Material to process section start
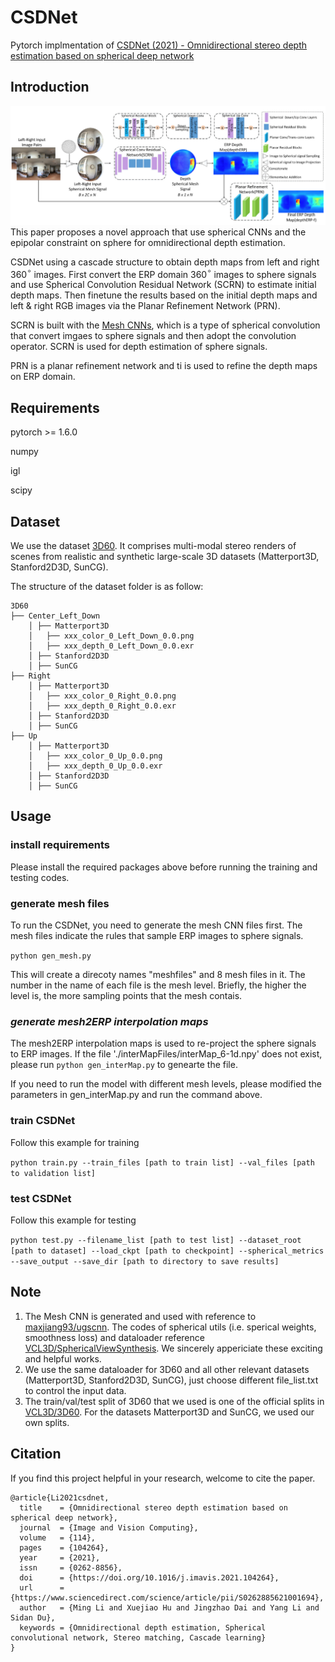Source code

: # CSDNet
Pytorch implmentation of [CSDNet (2021) - Omnidirectional stereo depth estimation based on spherical
deep network](https://www.sciencedirect.com/science/article/abs/pii/S0262885621001694)

## Introduction
![The network structure of CSDNet](./gitSrcs/network.png)
This paper proposes a novel approach that use spherical CNNs and the epipolar constraint on sphere for omnidirectional depth estimation.

CSDNet using a cascade structure to obtain depth maps from left and right 360$^\circ$ images. First convert the ERP domain 360$^\circ$ images to sphere signals and use Spherical Convolution Residual Network (SCRN) to estimate initial depth maps. Then finetune the results based on the initial depth maps and left & right RGB images via the Planar Refinement Network (PRN).

SCRN is built with the [Mesh CNNs](http://www.maxjiang.ml/proj/ugscnn), which is a type of spherical convolution that convert imgaes to sphere signals and then adopt the convolution operator. SCRN is used for depth estimation of sphere signals.

PRN is a planar refinement network and ti is used to refine the depth maps on ERP domain.

## Requirements
pytorch >= 1.6.0

numpy

igl

scipy

## Dataset

We use the dataset [3D60](https://vcl3d.github.io/3D60/). It comprises multi-modal stereo renders of scenes from realistic and synthetic large-scale 3D datasets (Matterport3D, Stanford2D3D, SunCG).

The structure of the dataset folder is as follow:
```
3D60
├── Center_Left_Down
    │ ├── Matterport3D
    │   ├── xxx_color_0_Left_Down_0.0.png
    │   ├── xxx_depth_0_Left_Down_0.0.exr
    │ ├── Stanford2D3D
    │ ├── SunCG
├── Right
    │ ├── Matterport3D
    │   ├── xxx_color_0_Right_0.0.png
    │   ├── xxx_depth_0_Right_0.0.exr
    │ ├── Stanford2D3D
    │ ├── SunCG
├── Up
    │ ├── Matterport3D
    │   ├── xxx_color_0_Up_0.0.png
    │   ├── xxx_depth_0_Up_0.0.exr
    │ ├── Stanford2D3D
    │ ├── SunCG
```

## Usage

### install requirements

Please install the required packages above before running the training and testing codes.

### generate mesh files
To run the CSDNet, you need to generate the mesh CNN files first. The mesh files indicate the rules that sample ERP images to sphere signals.

```python gen_mesh.py```

This will create a direcoty names "meshfiles" and 8 mesh files in it. The number in the name of each file is the mesh level. Briefly, the higher the level is, the more sampling points that the mesh contais.

### *generate mesh2ERP interpolation maps*
The mesh2ERP interpolation maps is used to re-project the sphere signals to ERP images.
If the file './interMapFiles/interMap_6-1d.npy' does not exist, please run
```python gen_interMap.py```
 to genearte the file. 

If you need to run the model with different mesh levels, please modified the parameters in gen_interMap.py and run the command above.

### train CSDNet
Follow this example for training

```python train.py --train_files [path to train list] --val_files [path to validation list]```

### test CSDNet
Follow this example for testing

```python test.py --filename_list [path to test list] --dataset_root [path to dataset] --load_ckpt [path to checkpoint] --spherical_metrics --save_output --save_dir [path to directory to save results]```

## Note
1. The Mesh CNN is generated and used with reference to [maxjiang93/ugscnn](https://github.com/maxjiang93/ugscnn). The codes of spherical utils (i.e. sperical weights, smoothness loss) and dataloader reference [VCL3D/SphericalViewSynthesis](https://github.com/VCL3D/SphericalViewSynthesis). We sincerely appericiate these exciting and helpful works.
2. We use the same dataloader for 3D60 and all other relevant datasets (Matterport3D, Stanford2D3D, SunCG), just choose different file_list.txt to control the input data.
3. The train/val/test split of 3D60 that we used is one of the official splits in [VCL3D/3D60](https://github.com/VCL3D/3D60). For the datasets Matterport3D and SunCG, we used our own splits.
## Citation
If you find this project helpful in your research, welcome to cite the paper.
```
@article{Li2021csdnet,
  title    = {Omnidirectional stereo depth estimation based on spherical deep network},
  journal  = {Image and Vision Computing},
  volume   = {114},
  pages    = {104264},
  year     = {2021},
  issn     = {0262-8856},
  doi      = {https://doi.org/10.1016/j.imavis.2021.104264},
  url      = {https://www.sciencedirect.com/science/article/pii/S0262885621001694},
  author   = {Ming Li and Xuejiao Hu and Jingzhao Dai and Yang Li and Sidan Du},
  keywords = {Omnidirectional depth estimation, Spherical convolutional network, Stereo matching, Cascade learning}
}
```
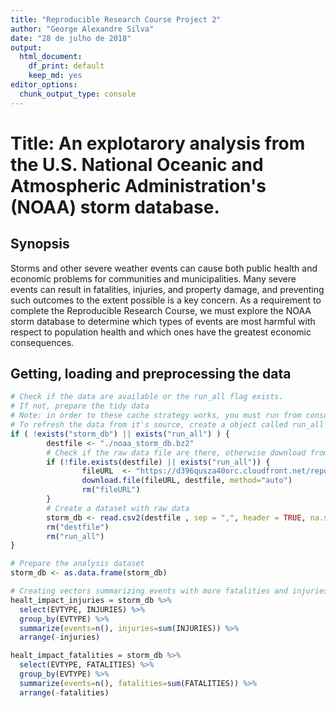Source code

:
 ```yaml
---
title: "Reproducible Research Course Project 2"
author: "George Alexandre Silva"
date: "28 de julho de 2018"
output: 
  html_document:
    df_print: default
    keep_md: yes
editor_options: 
  chunk_output_type: console
---
```




# Title: An explotarory analysis from the U.S. National Oceanic and Atmospheric Administration's (NOAA) storm database. 

## Synopsis

Storms and other severe weather events can cause both public health and economic problems for communities and municipalities. Many severe events can result in fatalities, injuries, and property damage, and preventing such outcomes to the extent possible is a key concern. As a requirement to complete the Reproducible Research Course, we must explore the NOAA storm database to determine which types of events are most harmful with respect to population health and which ones have the greatest economic consequences.

## Getting, loading and preprocessing the data

```r
# Check if the data are available or the run_all flag exists.
# If not, prepare the tidy data
# Note: in order to these cache strategy works, you must run from console: rmarkdown::render("RepResearch_CourseProject2.Rmd")
# To refresh the data from it's source, create a object called run_all ( run_all <- TRUE ).open
if ( !exists("storm_db") || exists("run_all") ) {
        destfile <- "./noaa_storm_db.bz2" 
        # Check if the raw data file are there, otherwise download from te source
        if (!file.exists(destfile) || exists("run_all")) {
                fileURL  <- "https://d396qusza40orc.cloudfront.net/repdata%2Fdata%2FStormData.csv.bz2"   
                download.file(fileURL, destfile, method="auto") 
                rm("fileURL")
        }
        # Create a dataset with raw data
        storm_db <- read.csv2(destfile , sep = ",", header = TRUE, na.strings = "NA", dec = ".")
        rm("destfile")
        rm("run_all")
}

# Prepare the analysis dataset
storm_db <- as.data.frame(storm_db)

# Creating vectors summarizing events with more fatalities and injuries
healt_impact_injuries = storm_db %>% 
  select(EVTYPE, INJURIES) %>% 
  group_by(EVTYPE) %>% 
  summarize(events=n(), injuries=sum(INJURIES)) %>% 
  arrange(-injuries)

healt_impact_fatalities = storm_db %>% 
  select(EVTYPE, FATALITIES) %>% 
  group_by(EVTYPE) %>% 
  summarize(events=n(), fatalities=sum(FATALITIES)) %>% 
  arrange(-fatalities)
```
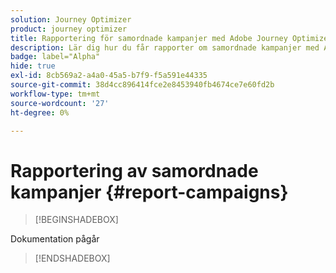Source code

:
 ```yaml
---
solution: Journey Optimizer
product: journey optimizer
title: Rapportering för samordnade kampanjer med Adobe Journey Optimizer
description: Lär dig hur du får rapporter om samordnade kampanjer med Adobe Journey Optimizer
badge: label="Alpha"
hide: true
exl-id: 8cb569a2-a4a0-45a5-b7f9-f5a591e44335
source-git-commit: 38d4cc896414fce2e8453940fb4674ce7e60fd2b
workflow-type: tm+mt
source-wordcount: '27'
ht-degree: 0%

---
```


# Rapportering av samordnade kampanjer {#report-campaigns}

>[!BEGINSHADEBOX]

Dokumentation pågår

>[!ENDSHADEBOX]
Material to process section end
* [Assignment]:
Your reply must match the data above line for line, except that it holds no pictures.

* [Answer to the exercise]:
Source code

: # CSDNet
Pytorch implmentation of [CSDNet (2021) - Omnidirectional stereo depth estimation based on spherical
deep network](https://www.sciencedirect.com/science/article/abs/pii/S0262885621001694)

## Introduction
![The network structure of CSDNet](./gitSrcs/network.png)
This paper proposes a novel approach that use spherical CNNs and the epipolar constraint on sphere for omnidirectional depth estimation.

CSDNet using a cascade structure to obtain depth maps from left and right 360$^\circ$ images. First convert the ERP domain 360$^\circ$ images to sphere signals and use Spherical Convolution Residual Network (SCRN) to estimate initial depth maps. Then finetune the results based on the initial depth maps and left & right RGB images via the Planar Refinement Network (PRN).

SCRN is built with the [Mesh CNNs](http://www.maxjiang.ml/proj/ugscnn), which is a type of spherical convolution that convert imgaes to sphere signals and then adopt the convolution operator. SCRN is used for depth estimation of sphere signals.

PRN is a planar refinement network and ti is used to refine the depth maps on ERP domain.

## Requirements
pytorch >= 1.6.0

numpy

igl

scipy

## Dataset

We use the dataset [3D60](https://vcl3d.github.io/3D60/). It comprises multi-modal stereo renders of scenes from realistic and synthetic large-scale 3D datasets (Matterport3D, Stanford2D3D, SunCG).

The structure of the dataset folder is as follow:
```
3D60
├── Center_Left_Down
    │ ├── Matterport3D
    │   ├── xxx_color_0_Left_Down_0.0.png
    │   ├── xxx_depth_0_Left_Down_0.0.exr
    │ ├── Stanford2D3D
    │ ├── SunCG
├── Right
    │ ├── Matterport3D
    │   ├── xxx_color_0_Right_0.0.png
    │   ├── xxx_depth_0_Right_0.0.exr
    │ ├── Stanford2D3D
    │ ├── SunCG
├── Up
    │ ├── Matterport3D
    │   ├── xxx_color_0_Up_0.0.png
    │   ├── xxx_depth_0_Up_0.0.exr
    │ ├── Stanford2D3D
    │ ├── SunCG
```

## Usage

### install requirements

Please install the required packages above before running the training and testing codes.

### generate mesh files
To run the CSDNet, you need to generate the mesh CNN files first. The mesh files indicate the rules that sample ERP images to sphere signals.

```python gen_mesh.py```

This will create a direcoty names "meshfiles" and 8 mesh files in it. The number in the name of each file is the mesh level. Briefly, the higher the level is, the more sampling points that the mesh contais.

### *generate mesh2ERP interpolation maps*
The mesh2ERP interpolation maps is used to re-project the sphere signals to ERP images.
If the file './interMapFiles/interMap_6-1d.npy' does not exist, please run
```python gen_interMap.py```
 to genearte the file. 

If you need to run the model with different mesh levels, please modified the parameters in gen_interMap.py and run the command above.

### train CSDNet
Follow this example for training

```python train.py --train_files [path to train list] --val_files [path to validation list]```

### test CSDNet
Follow this example for testing

```python test.py --filename_list [path to test list] --dataset_root [path to dataset] --load_ckpt [path to checkpoint] --spherical_metrics --save_output --save_dir [path to directory to save results]```

## Note
1. The Mesh CNN is generated and used with reference to [maxjiang93/ugscnn](https://github.com/maxjiang93/ugscnn). The codes of spherical utils (i.e. sperical weights, smoothness loss) and dataloader reference [VCL3D/SphericalViewSynthesis](https://github.com/VCL3D/SphericalViewSynthesis). We sincerely appericiate these exciting and helpful works.
2. We use the same dataloader for 3D60 and all other relevant datasets (Matterport3D, Stanford2D3D, SunCG), just choose different file_list.txt to control the input data.
3. The train/val/test split of 3D60 that we used is one of the official splits in [VCL3D/3D60](https://github.com/VCL3D/3D60). For the datasets Matterport3D and SunCG, we used our own splits.
## Citation
If you find this project helpful in your research, welcome to cite the paper.
```
@article{Li2021csdnet,
  title    = {Omnidirectional stereo depth estimation based on spherical deep network},
  journal  = {Image and Vision Computing},
  volume   = {114},
  pages    = {104264},
  year     = {2021},
  issn     = {0262-8856},
  doi      = {https://doi.org/10.1016/j.imavis.2021.104264},
  url      = {https://www.sciencedirect.com/science/article/pii/S0262885621001694},
  author   = {Ming Li and Xuejiao Hu and Jingzhao Dai and Yang Li and Sidan Du},
  keywords = {Omnidirectional depth estimation, Spherical convolutional network, Stereo matching, Cascade learning}
}
```
Source code

:
 ```yaml
---
title: "Reproducible Research Course Project 2"
author: "George Alexandre Silva"
date: "28 de julho de 2018"
output: 
  html_document:
    df_print: default
    keep_md: yes
editor_options: 
  chunk_output_type: console
---
```




# Title: An explotarory analysis from the U.S. National Oceanic and Atmospheric Administration's (NOAA) storm database. 

## Synopsis

Storms and other severe weather events can cause both public health and economic problems for communities and municipalities. Many severe events can result in fatalities, injuries, and property damage, and preventing such outcomes to the extent possible is a key concern. As a requirement to complete the Reproducible Research Course, we must explore the NOAA storm database to determine which types of events are most harmful with respect to population health and which ones have the greatest economic consequences.

## Getting, loading and preprocessing the data

```r
# Check if the data are available or the run_all flag exists.
# If not, prepare the tidy data
# Note: in order to these cache strategy works, you must run from console: rmarkdown::render("RepResearch_CourseProject2.Rmd")
# To refresh the data from it's source, create a object called run_all ( run_all <- TRUE ).open
if ( !exists("storm_db") || exists("run_all") ) {
        destfile <- "./noaa_storm_db.bz2" 
        # Check if the raw data file are there, otherwise download from te source
        if (!file.exists(destfile) || exists("run_all")) {
                fileURL  <- "https://d396qusza40orc.cloudfront.net/repdata%2Fdata%2FStormData.csv.bz2"   
                download.file(fileURL, destfile, method="auto") 
                rm("fileURL")
        }
        # Create a dataset with raw data
        storm_db <- read.csv2(destfile , sep = ",", header = TRUE, na.strings = "NA", dec = ".")
        rm("destfile")
        rm("run_all")
}

# Prepare the analysis dataset
storm_db <- as.data.frame(storm_db)

# Creating vectors summarizing events with more fatalities and injuries
healt_impact_injuries = storm_db %>% 
  select(EVTYPE, INJURIES) %>% 
  group_by(EVTYPE) %>% 
  summarize(events=n(), injuries=sum(INJURIES)) %>% 
  arrange(-injuries)

healt_impact_fatalities = storm_db %>% 
  select(EVTYPE, FATALITIES) %>% 
  group_by(EVTYPE) %>% 
  summarize(events=n(), fatalities=sum(FATALITIES)) %>% 
  arrange(-fatalities)
```
Source code

:
 ```yaml
---
solution: Journey Optimizer
product: journey optimizer
title: Rapportering för samordnade kampanjer med Adobe Journey Optimizer
description: Lär dig hur du får rapporter om samordnade kampanjer med Adobe Journey Optimizer
badge: label="Alpha"
hide: true
exl-id: 8cb569a2-a4a0-45a5-b7f9-f5a591e44335
source-git-commit: 38d4cc896414fce2e8453940fb4674ce7e60fd2b
workflow-type: tm+mt
source-wordcount: '27'
ht-degree: 0%

---
```


# Rapportering av samordnade kampanjer {#report-campaigns}

>[!BEGINSHADEBOX]

Dokumentation pågår

>[!ENDSHADEBOX]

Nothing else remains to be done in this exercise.